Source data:
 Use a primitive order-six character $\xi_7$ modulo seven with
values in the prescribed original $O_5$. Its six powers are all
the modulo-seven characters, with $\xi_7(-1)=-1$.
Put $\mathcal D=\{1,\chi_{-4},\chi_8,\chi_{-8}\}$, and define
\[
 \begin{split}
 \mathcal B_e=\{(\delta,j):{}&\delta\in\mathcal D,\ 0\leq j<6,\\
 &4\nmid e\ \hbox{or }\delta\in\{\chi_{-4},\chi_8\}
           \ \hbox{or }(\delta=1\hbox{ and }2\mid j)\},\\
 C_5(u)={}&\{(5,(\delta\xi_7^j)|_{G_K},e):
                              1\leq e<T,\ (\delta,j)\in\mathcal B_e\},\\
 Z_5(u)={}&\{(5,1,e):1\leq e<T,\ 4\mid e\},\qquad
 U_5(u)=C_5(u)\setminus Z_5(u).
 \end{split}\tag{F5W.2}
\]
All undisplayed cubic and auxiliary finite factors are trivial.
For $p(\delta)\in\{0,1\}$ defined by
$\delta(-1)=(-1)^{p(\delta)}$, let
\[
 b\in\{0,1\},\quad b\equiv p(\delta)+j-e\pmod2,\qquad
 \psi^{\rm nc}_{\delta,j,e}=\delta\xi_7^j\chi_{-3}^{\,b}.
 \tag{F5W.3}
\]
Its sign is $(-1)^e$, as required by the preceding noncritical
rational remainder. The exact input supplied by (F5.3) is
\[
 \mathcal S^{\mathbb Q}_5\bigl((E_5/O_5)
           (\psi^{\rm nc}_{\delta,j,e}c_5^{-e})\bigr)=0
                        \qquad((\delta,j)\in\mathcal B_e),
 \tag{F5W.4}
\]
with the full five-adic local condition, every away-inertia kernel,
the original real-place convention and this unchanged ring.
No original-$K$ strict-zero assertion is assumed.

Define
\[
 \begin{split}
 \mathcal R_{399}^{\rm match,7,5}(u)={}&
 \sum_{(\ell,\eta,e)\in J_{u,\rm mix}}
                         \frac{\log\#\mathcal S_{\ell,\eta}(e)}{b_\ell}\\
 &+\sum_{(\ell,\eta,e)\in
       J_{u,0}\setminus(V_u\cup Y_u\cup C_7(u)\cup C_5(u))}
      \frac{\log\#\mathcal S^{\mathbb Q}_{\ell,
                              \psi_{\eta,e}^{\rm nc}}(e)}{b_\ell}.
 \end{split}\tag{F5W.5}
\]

* * *

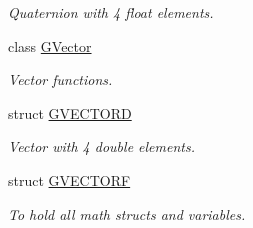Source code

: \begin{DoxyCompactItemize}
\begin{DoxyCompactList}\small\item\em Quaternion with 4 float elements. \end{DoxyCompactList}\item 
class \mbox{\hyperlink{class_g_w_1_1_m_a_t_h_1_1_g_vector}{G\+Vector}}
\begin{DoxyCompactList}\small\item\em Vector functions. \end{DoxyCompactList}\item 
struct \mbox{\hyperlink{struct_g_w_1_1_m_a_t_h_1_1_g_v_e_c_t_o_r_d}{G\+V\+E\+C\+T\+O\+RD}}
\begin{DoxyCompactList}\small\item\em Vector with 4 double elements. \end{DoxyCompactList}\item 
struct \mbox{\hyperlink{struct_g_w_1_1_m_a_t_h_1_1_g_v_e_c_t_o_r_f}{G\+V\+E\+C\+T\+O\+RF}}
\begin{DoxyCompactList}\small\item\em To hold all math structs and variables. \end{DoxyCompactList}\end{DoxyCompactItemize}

EXERCISE AIM: For the entries above, state how many lines contain the word "qquad". Provide the number by itself.

RESULT OF THIS TASK: 3